In the interview, he talked about his experiences with his Ural, including the problems he’s had keeping it running.

“It went viral, it went crazy, and I have no idea why, because I’m just a super-duper normal guy,” Warren said in an interview on Tuesday. “They just interviewed some old guy on a Ural, and for some reason they think it’s cool.”

Warren didn’t get the surprise visit until after Putin and Trump had left the state. Trump met Putin in Alaska to talk about the war in Ukraine in a three-hour meeting at Joint Base Elmendorf-Richardson before the two leaders departed on Wednesday.

On Aug. 13, two days before the Trump-Putin summit, Warren said the Russian journalist who had interviewed him initially called to tell him, “They’ve decided to give you a bike.”

Warren said he thought it was a prank at first. Who gets free motorcycles dropped on their doorstep?

“That’s like, who is going to fall for this?” Warren said. “Free motorcycles, especially from the Russian government, don’t just show up.”

The journalist called again after the summit ended and told Warren the motorcycle was in Anchorage.

“‘Just show up tomorrow down at the hotel at such-and-such time, and we’ll meet you,’ ” Warren recalled the journalist telling him. “So we did.”

Warren and his wife went to a hotel where he met six men he assumed were Russian and a shiny olive green Ural Gear Up motorcycle sitting in the parking lot waiting for him.

“I dropped my jaw,” Warren said. “I went, ‘You’ve got to be joking me.’”

Warren said the Russians wanted nothing for the motorcycle. They wanted to take his picture, interview him, and take some video of him riding the motorcycle.
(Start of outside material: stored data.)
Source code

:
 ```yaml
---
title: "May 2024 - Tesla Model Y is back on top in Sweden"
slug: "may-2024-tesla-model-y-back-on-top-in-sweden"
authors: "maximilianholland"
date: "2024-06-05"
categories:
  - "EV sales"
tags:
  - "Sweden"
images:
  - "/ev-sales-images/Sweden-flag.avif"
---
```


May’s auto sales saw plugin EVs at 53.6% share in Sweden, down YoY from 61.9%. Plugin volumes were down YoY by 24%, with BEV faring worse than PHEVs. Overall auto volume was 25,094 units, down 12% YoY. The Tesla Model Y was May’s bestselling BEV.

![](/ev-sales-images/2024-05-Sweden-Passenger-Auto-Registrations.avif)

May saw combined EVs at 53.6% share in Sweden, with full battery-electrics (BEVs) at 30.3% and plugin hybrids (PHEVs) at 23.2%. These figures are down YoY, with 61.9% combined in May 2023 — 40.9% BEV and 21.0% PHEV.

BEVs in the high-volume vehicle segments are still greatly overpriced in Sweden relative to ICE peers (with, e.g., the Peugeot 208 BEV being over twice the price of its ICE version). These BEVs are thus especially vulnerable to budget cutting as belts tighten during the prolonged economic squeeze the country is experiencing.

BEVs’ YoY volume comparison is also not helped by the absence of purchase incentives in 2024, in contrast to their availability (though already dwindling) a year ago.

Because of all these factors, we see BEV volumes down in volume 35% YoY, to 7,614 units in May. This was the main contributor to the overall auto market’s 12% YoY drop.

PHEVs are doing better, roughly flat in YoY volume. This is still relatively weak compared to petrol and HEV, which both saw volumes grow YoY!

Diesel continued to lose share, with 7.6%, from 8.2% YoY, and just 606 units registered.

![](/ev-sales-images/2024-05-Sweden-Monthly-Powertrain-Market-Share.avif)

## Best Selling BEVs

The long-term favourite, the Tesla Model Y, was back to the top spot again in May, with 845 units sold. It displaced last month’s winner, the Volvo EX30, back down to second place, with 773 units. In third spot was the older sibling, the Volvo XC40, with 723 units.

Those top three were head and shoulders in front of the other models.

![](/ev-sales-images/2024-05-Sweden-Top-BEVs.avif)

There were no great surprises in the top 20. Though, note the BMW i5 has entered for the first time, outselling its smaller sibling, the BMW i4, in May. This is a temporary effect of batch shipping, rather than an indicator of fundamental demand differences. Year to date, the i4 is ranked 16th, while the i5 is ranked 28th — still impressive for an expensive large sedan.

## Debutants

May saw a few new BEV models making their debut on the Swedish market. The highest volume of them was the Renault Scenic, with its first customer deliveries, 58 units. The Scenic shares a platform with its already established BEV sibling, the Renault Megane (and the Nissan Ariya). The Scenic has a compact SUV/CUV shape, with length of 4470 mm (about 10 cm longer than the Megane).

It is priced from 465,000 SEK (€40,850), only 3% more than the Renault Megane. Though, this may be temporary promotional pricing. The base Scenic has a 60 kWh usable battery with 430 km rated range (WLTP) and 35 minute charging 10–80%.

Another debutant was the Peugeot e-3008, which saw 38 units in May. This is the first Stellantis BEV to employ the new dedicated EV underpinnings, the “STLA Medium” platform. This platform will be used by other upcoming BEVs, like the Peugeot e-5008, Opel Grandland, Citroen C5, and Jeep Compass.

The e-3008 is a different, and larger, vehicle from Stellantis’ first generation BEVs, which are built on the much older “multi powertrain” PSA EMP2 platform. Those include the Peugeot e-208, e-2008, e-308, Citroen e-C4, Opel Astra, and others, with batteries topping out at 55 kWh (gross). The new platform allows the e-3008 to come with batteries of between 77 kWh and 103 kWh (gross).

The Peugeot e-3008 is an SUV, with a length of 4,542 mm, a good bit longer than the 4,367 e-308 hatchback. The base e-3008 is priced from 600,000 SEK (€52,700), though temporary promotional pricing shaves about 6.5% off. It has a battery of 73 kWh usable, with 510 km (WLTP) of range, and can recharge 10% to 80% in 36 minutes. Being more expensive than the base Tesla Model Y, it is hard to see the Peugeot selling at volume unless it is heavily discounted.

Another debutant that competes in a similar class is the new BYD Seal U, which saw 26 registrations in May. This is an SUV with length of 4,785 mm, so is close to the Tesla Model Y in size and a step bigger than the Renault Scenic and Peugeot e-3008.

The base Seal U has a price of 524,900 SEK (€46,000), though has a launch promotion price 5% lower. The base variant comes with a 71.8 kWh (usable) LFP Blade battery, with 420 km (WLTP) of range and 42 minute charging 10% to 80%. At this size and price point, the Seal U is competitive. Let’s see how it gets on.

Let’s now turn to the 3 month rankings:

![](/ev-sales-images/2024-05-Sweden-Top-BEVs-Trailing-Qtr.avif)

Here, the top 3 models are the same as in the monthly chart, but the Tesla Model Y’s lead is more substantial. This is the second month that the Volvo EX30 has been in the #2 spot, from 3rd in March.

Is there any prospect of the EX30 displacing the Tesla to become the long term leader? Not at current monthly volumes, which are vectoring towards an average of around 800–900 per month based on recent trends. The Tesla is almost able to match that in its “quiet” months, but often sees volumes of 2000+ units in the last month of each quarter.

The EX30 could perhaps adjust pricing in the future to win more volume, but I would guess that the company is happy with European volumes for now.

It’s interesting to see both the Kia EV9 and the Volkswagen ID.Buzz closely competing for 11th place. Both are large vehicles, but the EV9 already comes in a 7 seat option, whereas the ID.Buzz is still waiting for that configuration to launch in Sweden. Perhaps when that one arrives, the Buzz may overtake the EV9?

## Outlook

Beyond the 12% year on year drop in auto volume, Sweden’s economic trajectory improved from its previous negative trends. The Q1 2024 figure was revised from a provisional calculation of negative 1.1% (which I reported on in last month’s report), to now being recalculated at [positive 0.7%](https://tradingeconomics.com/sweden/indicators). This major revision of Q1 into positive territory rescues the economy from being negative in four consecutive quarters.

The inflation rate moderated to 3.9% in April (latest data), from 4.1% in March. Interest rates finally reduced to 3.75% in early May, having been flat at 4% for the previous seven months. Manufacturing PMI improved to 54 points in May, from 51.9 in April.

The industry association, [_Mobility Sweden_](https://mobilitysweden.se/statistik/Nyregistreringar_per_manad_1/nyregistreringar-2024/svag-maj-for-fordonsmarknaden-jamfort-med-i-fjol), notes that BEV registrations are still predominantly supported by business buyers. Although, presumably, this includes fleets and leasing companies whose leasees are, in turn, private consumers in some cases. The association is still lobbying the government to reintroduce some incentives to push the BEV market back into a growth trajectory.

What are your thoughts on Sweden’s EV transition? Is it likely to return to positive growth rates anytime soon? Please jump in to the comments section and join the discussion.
Warren agreed, and two reporters and a person from the Russian consulate got into the sidecar as Warren circled the parking lot, with a cameraman running alongside.

“It was sweet,” Warren said.

Warren said he was hesitant about accepting the gift.

“I don’t want a bunch of haters coming after me because I got a Russian motorcycle. … I don’t want this for my family,” Warren said.

The only paper Warren signed was to take possession of the motorcycle on behalf of the Russian Embassy. In the document he said he signed, the serial number matched the Ural that he already had, which was manufactured Aug. 12.